§ **WHAT THE TASK REQUIRES**
Copy the full listing exactly, word for word.

§ **TASK MATERIAL**
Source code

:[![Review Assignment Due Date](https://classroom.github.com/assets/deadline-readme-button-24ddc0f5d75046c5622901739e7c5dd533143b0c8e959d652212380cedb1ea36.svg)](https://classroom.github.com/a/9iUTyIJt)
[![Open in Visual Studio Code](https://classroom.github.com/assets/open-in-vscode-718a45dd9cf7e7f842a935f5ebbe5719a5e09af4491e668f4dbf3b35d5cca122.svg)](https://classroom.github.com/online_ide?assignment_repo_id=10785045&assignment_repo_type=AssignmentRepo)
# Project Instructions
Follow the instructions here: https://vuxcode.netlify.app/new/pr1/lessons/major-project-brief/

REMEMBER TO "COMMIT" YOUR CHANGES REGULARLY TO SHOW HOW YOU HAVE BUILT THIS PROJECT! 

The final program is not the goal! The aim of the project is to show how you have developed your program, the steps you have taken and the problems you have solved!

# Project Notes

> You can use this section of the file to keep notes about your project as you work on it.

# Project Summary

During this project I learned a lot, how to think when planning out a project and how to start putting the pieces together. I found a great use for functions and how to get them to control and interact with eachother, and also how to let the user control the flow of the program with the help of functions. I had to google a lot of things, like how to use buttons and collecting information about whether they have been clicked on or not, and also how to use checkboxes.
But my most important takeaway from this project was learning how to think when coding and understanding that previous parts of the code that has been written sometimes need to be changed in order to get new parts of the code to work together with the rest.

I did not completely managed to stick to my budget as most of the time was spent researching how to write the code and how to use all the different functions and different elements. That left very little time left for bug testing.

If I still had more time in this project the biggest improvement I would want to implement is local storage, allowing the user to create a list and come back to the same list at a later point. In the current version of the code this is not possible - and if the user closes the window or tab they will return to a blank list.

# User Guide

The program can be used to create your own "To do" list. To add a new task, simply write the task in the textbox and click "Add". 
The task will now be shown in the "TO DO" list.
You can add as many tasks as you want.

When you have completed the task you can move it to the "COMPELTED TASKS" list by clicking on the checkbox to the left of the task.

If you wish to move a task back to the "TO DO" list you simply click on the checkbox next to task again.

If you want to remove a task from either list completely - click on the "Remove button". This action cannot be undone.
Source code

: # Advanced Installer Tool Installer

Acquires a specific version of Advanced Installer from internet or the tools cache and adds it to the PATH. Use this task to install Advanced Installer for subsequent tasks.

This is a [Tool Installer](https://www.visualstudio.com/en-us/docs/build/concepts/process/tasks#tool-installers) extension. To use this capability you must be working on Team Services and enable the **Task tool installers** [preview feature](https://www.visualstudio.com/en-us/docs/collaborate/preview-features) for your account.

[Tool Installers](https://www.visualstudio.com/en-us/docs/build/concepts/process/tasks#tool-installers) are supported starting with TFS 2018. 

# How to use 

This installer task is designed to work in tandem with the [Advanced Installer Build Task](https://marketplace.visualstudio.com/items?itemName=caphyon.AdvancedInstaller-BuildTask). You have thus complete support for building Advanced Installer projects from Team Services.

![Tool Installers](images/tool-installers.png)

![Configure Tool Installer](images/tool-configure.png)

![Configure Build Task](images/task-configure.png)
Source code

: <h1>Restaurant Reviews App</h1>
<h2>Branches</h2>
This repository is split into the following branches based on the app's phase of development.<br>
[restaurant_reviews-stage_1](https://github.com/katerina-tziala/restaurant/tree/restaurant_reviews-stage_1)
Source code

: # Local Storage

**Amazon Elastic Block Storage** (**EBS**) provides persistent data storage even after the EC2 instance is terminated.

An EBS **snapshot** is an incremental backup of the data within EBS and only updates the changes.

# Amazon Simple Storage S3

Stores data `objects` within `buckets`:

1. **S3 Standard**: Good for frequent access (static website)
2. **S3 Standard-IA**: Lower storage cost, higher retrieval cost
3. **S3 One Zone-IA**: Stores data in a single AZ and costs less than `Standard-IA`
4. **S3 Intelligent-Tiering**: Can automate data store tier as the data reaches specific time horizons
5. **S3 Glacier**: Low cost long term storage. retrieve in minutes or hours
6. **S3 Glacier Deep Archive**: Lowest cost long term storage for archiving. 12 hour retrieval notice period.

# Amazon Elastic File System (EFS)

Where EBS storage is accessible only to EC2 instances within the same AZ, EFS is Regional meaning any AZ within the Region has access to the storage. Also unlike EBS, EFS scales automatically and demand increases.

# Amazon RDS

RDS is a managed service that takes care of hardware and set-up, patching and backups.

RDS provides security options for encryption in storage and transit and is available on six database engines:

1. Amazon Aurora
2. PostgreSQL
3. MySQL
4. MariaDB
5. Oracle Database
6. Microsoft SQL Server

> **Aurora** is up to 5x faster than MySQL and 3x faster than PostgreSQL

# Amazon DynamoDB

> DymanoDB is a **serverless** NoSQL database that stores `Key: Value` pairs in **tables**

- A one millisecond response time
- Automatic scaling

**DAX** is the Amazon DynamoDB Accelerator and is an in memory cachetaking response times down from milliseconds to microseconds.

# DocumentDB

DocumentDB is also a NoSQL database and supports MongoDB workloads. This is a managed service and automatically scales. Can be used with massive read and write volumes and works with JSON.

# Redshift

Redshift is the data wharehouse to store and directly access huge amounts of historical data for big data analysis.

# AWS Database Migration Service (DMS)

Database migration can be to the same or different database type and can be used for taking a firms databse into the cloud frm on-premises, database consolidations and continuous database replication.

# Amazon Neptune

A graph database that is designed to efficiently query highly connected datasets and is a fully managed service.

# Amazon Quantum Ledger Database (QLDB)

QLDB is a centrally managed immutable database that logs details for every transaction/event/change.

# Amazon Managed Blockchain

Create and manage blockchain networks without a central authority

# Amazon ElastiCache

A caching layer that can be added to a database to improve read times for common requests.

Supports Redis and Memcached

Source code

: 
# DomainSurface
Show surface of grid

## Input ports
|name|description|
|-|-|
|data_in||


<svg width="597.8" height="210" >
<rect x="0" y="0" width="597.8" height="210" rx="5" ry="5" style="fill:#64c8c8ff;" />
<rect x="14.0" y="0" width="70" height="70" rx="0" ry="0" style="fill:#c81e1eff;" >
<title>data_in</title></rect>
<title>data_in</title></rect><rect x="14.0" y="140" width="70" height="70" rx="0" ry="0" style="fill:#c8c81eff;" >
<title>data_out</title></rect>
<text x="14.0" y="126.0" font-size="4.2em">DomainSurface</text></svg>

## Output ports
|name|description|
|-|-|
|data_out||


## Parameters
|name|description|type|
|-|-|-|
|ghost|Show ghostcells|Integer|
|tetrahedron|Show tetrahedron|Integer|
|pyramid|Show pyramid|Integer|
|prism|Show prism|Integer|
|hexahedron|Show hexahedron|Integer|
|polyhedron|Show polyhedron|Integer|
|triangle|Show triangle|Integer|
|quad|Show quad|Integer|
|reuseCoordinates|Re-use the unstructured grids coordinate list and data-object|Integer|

§ **THE ANSWER**
Source code

:[![Review Assignment Due Date](https://classroom.github.com/assets/deadline-readme-button-24ddc0f5d75046c5622901739e7c5dd533143b0c8e959d652212380cedb1ea36.svg)](https://classroom.github.com/a/9iUTyIJt)
[![Open in Visual Studio Code](https://classroom.github.com/assets/open-in-vscode-718a45dd9cf7e7f842a935f5ebbe5719a5e09af4491e668f4dbf3b35d5cca122.svg)](https://classroom.github.com/online_ide?assignment_repo_id=10785045&assignment_repo_type=AssignmentRepo)
# Project Instructions
Follow the instructions here: https://vuxcode.netlify.app/new/pr1/lessons/major-project-brief/

REMEMBER TO "COMMIT" YOUR CHANGES REGULARLY TO SHOW HOW YOU HAVE BUILT THIS PROJECT! 

The final program is not the goal! The aim of the project is to show how you have developed your program, the steps you have taken and the problems you have solved!

# Project Notes

> You can use this section of the file to keep notes about your project as you work on it.

# Project Summary

During this project I learned a lot, how to think when planning out a project and how to start putting the pieces together. I found a great use for functions and how to get them to control and interact with eachother, and also how to let the user control the flow of the program with the help of functions. I had to google a lot of things, like how to use buttons and collecting information about whether they have been clicked on or not, and also how to use checkboxes.
But my most important takeaway from this project was learning how to think when coding and understanding that previous parts of the code that has been written sometimes need to be changed in order to get new parts of the code to work together with the rest.

I did not completely managed to stick to my budget as most of the time was spent researching how to write the code and how to use all the different functions and different elements. That left very little time left for bug testing.

If I still had more time in this project the biggest improvement I would want to implement is local storage, allowing the user to create a list and come back to the same list at a later point. In the current version of the code this is not possible - and if the user closes the window or tab they will return to a blank list.

# User Guide

The program can be used to create your own "To do" list. To add a new task, simply write the task in the textbox and click "Add". 
The task will now be shown in the "TO DO" list.
You can add as many tasks as you want.

When you have completed the task you can move it to the "COMPELTED TASKS" list by clicking on the checkbox to the left of the task.

If you wish to move a task back to the "TO DO" list you simply click on the checkbox next to task again.

If you want to remove a task from either list completely - click on the "Remove button". This action cannot be undone.
Source code

: # Advanced Installer Tool Installer

Acquires a specific version of Advanced Installer from internet or the tools cache and adds it to the PATH. Use this task to install Advanced Installer for subsequent tasks.

This is a [Tool Installer](https://www.visualstudio.com/en-us/docs/build/concepts/process/tasks#tool-installers) extension. To use this capability you must be working on Team Services and enable the **Task tool installers** [preview feature](https://www.visualstudio.com/en-us/docs/collaborate/preview-features) for your account.

[Tool Installers](https://www.visualstudio.com/en-us/docs/build/concepts/process/tasks#tool-installers) are supported starting with TFS 2018. 

# How to use 

This installer task is designed to work in tandem with the [Advanced Installer Build Task](https://marketplace.visualstudio.com/items?itemName=caphyon.AdvancedInstaller-BuildTask). You have thus complete support for building Advanced Installer projects from Team Services.

![Tool Installers](images/tool-installers.png)

![Configure Tool Installer](images/tool-configure.png)

![Configure Build Task](images/task-configure.png)
Source code

: <h1>Restaurant Reviews App</h1>
<h2>Branches</h2>
This repository is split into the following branches based on the app's phase of development.<br>
[restaurant_reviews-stage_1](https://github.com/katerina-tziala/restaurant/tree/restaurant_reviews-stage_1)
Source code

: # Local Storage

**Amazon Elastic Block Storage** (**EBS**) provides persistent data storage even after the EC2 instance is terminated.

An EBS **snapshot** is an incremental backup of the data within EBS and only updates the changes.

# Amazon Simple Storage S3

Stores data `objects` within `buckets`:

1. **S3 Standard**: Good for frequent access (static website)
2. **S3 Standard-IA**: Lower storage cost, higher retrieval cost
3. **S3 One Zone-IA**: Stores data in a single AZ and costs less than `Standard-IA`
4. **S3 Intelligent-Tiering**: Can automate data store tier as the data reaches specific time horizons
5. **S3 Glacier**: Low cost long term storage. retrieve in minutes or hours
6. **S3 Glacier Deep Archive**: Lowest cost long term storage for archiving. 12 hour retrieval notice period.

# Amazon Elastic File System (EFS)

Where EBS storage is accessible only to EC2 instances within the same AZ, EFS is Regional meaning any AZ within the Region has access to the storage. Also unlike EBS, EFS scales automatically and demand increases.

# Amazon RDS

RDS is a managed service that takes care of hardware and set-up, patching and backups.

RDS provides security options for encryption in storage and transit and is available on six database engines:

1. Amazon Aurora
2. PostgreSQL
3. MySQL
4. MariaDB
5. Oracle Database
6. Microsoft SQL Server

> **Aurora** is up to 5x faster than MySQL and 3x faster than PostgreSQL

# Amazon DynamoDB

> DymanoDB is a **serverless** NoSQL database that stores `Key: Value` pairs in **tables**

- A one millisecond response time
- Automatic scaling

**DAX** is the Amazon DynamoDB Accelerator and is an in memory cachetaking response times down from milliseconds to microseconds.

# DocumentDB

DocumentDB is also a NoSQL database and supports MongoDB workloads. This is a managed service and automatically scales. Can be used with massive read and write volumes and works with JSON.

# Redshift

Redshift is the data wharehouse to store and directly access huge amounts of historical data for big data analysis.

# AWS Database Migration Service (DMS)

Database migration can be to the same or different database type and can be used for taking a firms databse into the cloud frm on-premises, database consolidations and continuous database replication.

# Amazon Neptune

A graph database that is designed to efficiently query highly connected datasets and is a fully managed service.

# Amazon Quantum Ledger Database (QLDB)

QLDB is a centrally managed immutable database that logs details for every transaction/event/change.

# Amazon Managed Blockchain

Create and manage blockchain networks without a central authority

# Amazon ElastiCache

A caching layer that can be added to a database to improve read times for common requests.

Supports Redis and Memcached

Source code

: 
# DomainSurface
Show surface of grid

## Input ports
|name|description|
|-|-|
|data_in||


<svg width="597.8" height="210" >
<rect x="0" y="0" width="597.8" height="210" rx="5" ry="5" style="fill:#64c8c8ff;" />
<rect x="14.0" y="0" width="70" height="70" rx="0" ry="0" style="fill:#c81e1eff;" >
<title>data_in</title></rect>
<title>data_in</title></rect><rect x="14.0" y="140" width="70" height="70" rx="0" ry="0" style="fill:#c8c81eff;" >
<title>data_out</title></rect>
<text x="14.0" y="126.0" font-size="4.2em">DomainSurface</text></svg>

## Output ports
|name|description|
|-|-|
|data_out||


## Parameters
|name|description|type|
|-|-|-|
|ghost|Show ghostcells|Integer|
|tetrahedron|Show tetrahedron|Integer|
|pyramid|Show pyramid|Integer|
|prism|Show prism|Integer|
|hexahedron|Show hexahedron|Integer|
|polyhedron|Show polyhedron|Integer|
|triangle|Show triangle|Integer|
|quad|Show quad|Integer|
|reuseCoordinates|Re-use the unstructured grids coordinate list and data-object|Integer|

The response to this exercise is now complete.